Emefiele also dispelled concerns that the new policies could support money laundering, adding that the institutions involved in money transfer have good reputation as well as a robust customer identification system in the country.

He said the CBN would ensure that most of those who would be receiving Diaspora remittances come with some forms of identity card.

He stated that the measures would help finance a future stream of investment opportunities for Nigerians in the Diaspora while also guaranteeing that recipients of remittances will receive a market-reflective exchange rate for their inflows.

Analysts' Position

Analysts have commended the new CBN policy regime in diaspora remittances describing it as a welcome development.

Speaking with THISDAY on the development, Managing Director/Chief Executive, Credent Investment Managers Limited, Mr. Ibrahim Shelleng said, "Prior to now, diaspora remittances to Nigerians were being received in naira at official rates and IMTOs were gaining from hoarding and speculation of the FX thereby inflating the parallel market."

But he said the new regulation will help drive more liquidity into the FX market and reduce the influence of some of the IMTOs and banks in manipulating the space.

Also, former Director General, Abuja Chamber of Commerce and Industry (ACCI), Dr. Chijioke Ekechukwu, described the initiative as a welcome development, explaining that the new policy will address forex scarcity going forward.

He said: "When the CBN restricted cash access to remitted currencies from abroad, they did that to forestall money laundering especially for funds hidden in foreign accounts.

"Secondly, they tried to reduce speculations and arbitraging in the FX market. Thirdly, there may have been scarcity of the foreign currency, so the restriction was to reduce pressure on the demand for same."

He said: "The unfettered access regime therefore has come to remedy the scarcity of foreign currencies. People who have funds abroad can now have confidence to remit their funds to Nigeria and will be guaranteed access to their funds.

"Before now, such inflows could only be transferred as outflow and not as cash withdrawal. This is therefore a welcome development."

Also, the Senior Economist/Head of Research and Strategy, Greenwich Merchant Bank Limited, Mr. Ayodeji Ebo, described the new policy as a positive move, saying it will help divert remittances back to the official channels.

According to him, the difference in forex rates has always been a disincentive.

"I think it will also increase dollar liquidity in the banks as people would now be more comfortable to channel these funds through the banks. So, it is a step in the positive direction," he stated.

Head of Research at Agusto & Co, Mr. Jimi Ogbobine, explained that the policy would help boost dollar liquidity in the economy and ease forex pressure in the parallel market.

"So, before now if you receive your money from an international money transfer operator, they would give you naira pegged at around N390 to a dollar. If you walk out of that bank where you had collected that money, if it was dollar you received, you would have changed that money at a prevailing parallel market rate.

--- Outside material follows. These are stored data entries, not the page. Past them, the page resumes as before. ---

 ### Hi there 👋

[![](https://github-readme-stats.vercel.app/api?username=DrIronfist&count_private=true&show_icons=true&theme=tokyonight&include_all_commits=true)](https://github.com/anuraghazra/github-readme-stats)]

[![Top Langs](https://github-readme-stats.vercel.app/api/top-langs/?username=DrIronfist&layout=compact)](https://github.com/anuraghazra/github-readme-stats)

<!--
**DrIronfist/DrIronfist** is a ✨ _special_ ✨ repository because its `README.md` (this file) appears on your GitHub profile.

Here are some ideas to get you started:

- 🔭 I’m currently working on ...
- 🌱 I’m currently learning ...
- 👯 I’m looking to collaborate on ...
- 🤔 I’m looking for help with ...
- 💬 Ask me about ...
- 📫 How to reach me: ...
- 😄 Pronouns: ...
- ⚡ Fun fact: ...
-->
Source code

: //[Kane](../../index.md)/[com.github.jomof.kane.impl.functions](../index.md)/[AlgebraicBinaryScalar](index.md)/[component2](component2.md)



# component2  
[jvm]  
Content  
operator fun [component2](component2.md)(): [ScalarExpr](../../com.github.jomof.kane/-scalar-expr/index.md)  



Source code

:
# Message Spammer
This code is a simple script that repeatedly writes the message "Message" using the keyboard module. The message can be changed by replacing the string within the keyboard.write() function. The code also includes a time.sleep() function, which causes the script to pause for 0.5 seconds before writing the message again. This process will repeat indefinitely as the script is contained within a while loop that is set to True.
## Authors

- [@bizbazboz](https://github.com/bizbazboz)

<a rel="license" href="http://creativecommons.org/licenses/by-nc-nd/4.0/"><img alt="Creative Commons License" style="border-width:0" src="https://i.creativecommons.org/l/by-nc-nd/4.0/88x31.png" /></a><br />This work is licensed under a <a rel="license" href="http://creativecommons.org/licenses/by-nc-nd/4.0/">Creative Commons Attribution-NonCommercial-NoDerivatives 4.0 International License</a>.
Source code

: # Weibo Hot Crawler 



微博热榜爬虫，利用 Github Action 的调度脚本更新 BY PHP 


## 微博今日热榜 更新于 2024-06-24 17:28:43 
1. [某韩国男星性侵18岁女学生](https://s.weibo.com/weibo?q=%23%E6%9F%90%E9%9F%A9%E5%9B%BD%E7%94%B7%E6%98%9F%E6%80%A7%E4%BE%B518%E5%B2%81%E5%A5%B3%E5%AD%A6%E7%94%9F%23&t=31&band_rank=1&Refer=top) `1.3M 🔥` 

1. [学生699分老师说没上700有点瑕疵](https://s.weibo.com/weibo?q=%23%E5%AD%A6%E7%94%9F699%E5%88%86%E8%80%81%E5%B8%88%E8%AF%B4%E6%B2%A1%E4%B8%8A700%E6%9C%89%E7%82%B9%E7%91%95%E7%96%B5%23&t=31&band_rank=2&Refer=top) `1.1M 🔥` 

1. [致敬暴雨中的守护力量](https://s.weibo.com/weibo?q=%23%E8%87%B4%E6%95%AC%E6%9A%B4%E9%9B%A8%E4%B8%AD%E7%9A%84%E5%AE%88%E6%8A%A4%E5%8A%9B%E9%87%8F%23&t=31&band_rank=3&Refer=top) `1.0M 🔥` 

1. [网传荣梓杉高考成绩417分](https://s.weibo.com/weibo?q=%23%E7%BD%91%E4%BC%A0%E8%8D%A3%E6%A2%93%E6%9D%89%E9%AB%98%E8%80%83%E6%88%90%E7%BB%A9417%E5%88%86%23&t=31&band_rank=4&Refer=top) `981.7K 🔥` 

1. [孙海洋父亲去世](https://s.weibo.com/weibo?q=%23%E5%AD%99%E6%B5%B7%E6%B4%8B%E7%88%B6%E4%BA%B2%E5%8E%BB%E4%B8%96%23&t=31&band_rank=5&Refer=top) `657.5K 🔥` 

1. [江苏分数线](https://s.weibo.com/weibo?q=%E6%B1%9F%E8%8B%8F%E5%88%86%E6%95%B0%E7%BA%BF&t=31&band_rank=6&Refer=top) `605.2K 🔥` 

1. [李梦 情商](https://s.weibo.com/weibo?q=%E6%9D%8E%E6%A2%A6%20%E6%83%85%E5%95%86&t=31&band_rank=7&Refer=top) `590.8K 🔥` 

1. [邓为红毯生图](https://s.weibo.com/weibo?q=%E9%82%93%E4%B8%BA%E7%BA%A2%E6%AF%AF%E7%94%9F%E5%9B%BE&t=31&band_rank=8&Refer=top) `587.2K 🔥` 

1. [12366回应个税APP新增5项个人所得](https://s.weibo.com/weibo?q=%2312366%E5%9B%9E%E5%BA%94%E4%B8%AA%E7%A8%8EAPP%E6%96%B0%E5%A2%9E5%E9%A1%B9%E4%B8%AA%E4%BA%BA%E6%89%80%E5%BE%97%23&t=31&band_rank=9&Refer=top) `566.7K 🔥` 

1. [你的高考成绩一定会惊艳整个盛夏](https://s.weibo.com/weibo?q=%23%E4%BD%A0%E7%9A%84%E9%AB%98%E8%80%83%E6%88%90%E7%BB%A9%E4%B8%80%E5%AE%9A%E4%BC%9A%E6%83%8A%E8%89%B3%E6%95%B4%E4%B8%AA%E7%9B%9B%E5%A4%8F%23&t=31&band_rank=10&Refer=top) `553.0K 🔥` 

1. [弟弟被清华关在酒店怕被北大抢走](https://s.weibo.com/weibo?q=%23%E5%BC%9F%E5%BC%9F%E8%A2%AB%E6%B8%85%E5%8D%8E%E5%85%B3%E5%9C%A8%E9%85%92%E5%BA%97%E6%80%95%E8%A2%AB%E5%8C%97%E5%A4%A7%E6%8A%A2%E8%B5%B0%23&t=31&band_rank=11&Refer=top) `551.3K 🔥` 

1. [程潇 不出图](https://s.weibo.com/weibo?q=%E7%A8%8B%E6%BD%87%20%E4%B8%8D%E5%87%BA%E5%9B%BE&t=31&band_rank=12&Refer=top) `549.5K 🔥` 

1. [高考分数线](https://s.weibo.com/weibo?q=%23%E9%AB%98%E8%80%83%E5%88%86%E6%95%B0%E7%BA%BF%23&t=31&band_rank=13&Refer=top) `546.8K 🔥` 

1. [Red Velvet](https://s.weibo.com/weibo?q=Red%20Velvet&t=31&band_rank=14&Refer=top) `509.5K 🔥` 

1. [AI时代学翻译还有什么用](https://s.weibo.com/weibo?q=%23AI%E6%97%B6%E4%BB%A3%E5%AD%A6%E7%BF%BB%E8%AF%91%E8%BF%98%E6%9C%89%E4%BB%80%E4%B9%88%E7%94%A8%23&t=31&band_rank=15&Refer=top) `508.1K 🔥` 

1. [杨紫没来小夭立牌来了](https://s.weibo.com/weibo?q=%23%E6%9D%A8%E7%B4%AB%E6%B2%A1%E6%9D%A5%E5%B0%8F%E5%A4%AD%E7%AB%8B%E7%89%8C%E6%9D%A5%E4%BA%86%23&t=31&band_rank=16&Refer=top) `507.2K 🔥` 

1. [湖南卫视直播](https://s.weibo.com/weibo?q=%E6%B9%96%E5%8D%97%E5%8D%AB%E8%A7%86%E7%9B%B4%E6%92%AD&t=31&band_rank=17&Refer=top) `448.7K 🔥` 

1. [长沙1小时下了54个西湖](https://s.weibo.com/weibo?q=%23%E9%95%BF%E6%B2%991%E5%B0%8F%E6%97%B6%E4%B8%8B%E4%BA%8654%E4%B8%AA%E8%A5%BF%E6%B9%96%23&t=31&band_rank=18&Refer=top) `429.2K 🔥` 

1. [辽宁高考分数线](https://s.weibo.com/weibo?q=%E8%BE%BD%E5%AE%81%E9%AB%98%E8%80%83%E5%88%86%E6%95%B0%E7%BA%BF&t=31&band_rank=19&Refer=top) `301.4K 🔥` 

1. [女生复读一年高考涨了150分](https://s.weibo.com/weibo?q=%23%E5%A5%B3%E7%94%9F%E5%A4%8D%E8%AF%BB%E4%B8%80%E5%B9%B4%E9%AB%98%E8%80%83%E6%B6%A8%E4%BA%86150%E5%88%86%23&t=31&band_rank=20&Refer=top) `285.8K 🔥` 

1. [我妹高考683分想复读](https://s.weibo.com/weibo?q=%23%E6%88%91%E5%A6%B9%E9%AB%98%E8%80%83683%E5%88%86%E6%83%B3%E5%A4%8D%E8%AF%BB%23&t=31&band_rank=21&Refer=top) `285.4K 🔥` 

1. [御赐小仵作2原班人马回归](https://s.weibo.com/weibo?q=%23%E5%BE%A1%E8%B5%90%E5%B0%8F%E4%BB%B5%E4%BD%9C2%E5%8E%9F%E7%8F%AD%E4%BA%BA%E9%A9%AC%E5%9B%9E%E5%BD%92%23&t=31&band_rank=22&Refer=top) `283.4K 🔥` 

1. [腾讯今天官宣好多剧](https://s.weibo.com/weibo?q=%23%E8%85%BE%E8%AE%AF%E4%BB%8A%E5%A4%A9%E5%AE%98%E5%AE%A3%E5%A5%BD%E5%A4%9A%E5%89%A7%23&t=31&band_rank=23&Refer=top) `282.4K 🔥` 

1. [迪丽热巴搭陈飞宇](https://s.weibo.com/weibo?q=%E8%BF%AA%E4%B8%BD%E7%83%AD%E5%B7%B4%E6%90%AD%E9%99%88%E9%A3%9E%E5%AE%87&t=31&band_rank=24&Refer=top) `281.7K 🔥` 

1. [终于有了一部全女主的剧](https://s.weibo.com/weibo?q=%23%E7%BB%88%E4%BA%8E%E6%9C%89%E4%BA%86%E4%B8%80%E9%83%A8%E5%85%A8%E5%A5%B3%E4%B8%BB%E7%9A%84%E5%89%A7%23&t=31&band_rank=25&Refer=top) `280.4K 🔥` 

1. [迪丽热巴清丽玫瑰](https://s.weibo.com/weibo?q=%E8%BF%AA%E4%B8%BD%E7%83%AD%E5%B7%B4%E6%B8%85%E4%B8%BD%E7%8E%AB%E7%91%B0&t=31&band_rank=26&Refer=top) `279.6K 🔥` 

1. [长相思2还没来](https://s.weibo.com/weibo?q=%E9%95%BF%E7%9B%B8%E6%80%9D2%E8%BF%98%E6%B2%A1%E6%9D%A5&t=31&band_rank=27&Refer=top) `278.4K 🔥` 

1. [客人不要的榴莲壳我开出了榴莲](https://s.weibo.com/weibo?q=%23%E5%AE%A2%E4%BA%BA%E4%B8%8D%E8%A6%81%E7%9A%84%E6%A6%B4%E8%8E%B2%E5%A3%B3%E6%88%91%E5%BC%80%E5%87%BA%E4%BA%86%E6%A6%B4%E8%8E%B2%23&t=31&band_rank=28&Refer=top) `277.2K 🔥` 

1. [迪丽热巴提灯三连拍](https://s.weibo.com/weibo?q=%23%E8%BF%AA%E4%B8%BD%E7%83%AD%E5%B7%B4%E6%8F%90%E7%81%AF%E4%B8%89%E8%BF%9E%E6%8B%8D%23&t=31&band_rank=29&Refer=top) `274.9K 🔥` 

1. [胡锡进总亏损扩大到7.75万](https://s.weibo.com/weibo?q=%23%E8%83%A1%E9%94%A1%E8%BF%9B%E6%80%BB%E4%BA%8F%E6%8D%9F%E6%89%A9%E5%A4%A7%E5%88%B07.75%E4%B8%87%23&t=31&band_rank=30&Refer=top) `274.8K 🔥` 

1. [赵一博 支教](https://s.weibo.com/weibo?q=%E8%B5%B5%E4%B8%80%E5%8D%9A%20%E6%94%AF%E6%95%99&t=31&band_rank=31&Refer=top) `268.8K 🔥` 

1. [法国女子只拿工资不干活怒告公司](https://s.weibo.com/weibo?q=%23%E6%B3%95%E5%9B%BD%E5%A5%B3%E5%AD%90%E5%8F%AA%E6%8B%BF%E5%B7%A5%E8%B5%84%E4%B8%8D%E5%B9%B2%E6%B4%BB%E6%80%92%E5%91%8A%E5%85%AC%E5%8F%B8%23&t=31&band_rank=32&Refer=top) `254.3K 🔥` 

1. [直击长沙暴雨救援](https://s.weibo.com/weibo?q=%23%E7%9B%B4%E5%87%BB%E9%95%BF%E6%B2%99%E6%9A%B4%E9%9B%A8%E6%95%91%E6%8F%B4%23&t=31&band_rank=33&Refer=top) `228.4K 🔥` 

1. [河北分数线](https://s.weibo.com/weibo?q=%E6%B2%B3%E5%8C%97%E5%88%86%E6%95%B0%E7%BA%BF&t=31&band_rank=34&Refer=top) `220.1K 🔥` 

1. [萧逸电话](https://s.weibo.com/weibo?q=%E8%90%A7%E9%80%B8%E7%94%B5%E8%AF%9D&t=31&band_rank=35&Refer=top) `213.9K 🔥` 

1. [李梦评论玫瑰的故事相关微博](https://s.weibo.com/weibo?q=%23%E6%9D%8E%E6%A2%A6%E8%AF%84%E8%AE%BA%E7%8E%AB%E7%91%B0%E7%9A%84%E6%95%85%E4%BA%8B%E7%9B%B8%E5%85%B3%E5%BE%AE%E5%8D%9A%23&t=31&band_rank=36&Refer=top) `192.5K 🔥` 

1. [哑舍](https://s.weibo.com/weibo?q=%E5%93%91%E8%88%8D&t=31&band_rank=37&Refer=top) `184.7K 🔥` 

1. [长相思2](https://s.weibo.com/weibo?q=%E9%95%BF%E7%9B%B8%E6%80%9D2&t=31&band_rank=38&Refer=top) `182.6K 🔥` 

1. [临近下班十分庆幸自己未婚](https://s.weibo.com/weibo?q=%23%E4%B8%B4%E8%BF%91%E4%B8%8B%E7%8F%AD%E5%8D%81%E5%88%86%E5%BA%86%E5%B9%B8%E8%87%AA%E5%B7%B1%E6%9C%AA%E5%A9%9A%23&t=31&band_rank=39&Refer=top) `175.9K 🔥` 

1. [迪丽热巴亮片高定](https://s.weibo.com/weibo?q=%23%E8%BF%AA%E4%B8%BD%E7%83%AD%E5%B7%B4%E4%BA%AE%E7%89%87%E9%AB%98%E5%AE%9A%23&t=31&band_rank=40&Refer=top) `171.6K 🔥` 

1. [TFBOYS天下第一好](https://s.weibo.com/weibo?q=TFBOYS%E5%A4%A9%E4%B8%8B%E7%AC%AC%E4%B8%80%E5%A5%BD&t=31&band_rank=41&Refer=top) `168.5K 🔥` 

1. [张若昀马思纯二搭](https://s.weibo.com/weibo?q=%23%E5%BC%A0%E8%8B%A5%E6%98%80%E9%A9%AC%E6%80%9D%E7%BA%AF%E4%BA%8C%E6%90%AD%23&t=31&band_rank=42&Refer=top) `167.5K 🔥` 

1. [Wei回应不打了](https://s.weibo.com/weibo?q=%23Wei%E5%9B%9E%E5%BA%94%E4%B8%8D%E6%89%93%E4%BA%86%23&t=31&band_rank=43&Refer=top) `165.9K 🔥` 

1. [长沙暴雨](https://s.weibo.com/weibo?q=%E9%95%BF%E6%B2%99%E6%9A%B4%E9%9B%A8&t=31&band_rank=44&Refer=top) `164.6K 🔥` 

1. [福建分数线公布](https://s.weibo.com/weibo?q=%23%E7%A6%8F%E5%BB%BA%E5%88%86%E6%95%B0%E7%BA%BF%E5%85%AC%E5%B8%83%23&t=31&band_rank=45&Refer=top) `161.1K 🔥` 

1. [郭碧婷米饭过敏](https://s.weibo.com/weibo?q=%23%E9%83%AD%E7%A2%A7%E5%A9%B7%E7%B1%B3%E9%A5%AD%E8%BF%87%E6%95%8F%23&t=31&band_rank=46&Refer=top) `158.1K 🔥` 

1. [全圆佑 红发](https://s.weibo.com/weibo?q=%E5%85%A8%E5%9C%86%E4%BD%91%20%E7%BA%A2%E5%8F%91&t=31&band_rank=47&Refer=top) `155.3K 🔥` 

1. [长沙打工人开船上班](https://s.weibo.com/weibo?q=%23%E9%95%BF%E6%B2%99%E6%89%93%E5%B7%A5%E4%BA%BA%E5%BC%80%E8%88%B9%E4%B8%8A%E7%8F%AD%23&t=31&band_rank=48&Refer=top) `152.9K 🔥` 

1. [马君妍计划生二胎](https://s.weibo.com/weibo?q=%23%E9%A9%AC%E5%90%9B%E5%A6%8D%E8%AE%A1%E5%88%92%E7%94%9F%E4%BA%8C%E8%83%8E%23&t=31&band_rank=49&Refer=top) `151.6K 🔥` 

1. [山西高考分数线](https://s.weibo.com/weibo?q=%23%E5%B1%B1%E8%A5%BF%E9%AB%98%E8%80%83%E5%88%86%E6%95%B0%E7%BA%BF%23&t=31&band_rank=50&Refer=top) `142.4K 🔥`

"So, because of the difference, you would find a way to cut off the official channel and start receiving the money through informal channels, instead of through the banks.

And when you receive the money, you go to the parallel market to get the maximum rate.

"What the central bank would achieve with this policy is to reduce the pressure and cut off the arbitrage with more retail investors being able to access their dollars through the right channels. We are going to see a possible increase in supply in the parallel market, which would ultimately moderate forex rates, especially as we go into the yuletide season when we are going to have many Nigerians in the Diaspora coming back home," Ogbobine explained.

Also, Head of Research at United Capital, Mr. Wale Olusi, said the policy is "going to ease the pressure in the parallel market.

"This is a short-term policy that if sustained will be beneficial to the market in the long run. Remittances in Nigeria yearly are over $20 billion. Remittances can roughly take about 40 per cent of the demand for import.

"Those can actually, to a large extent, save the central bank a lot of headaches if we are able to cement the structure around remittances. So, I think it is a brilliant move," he said.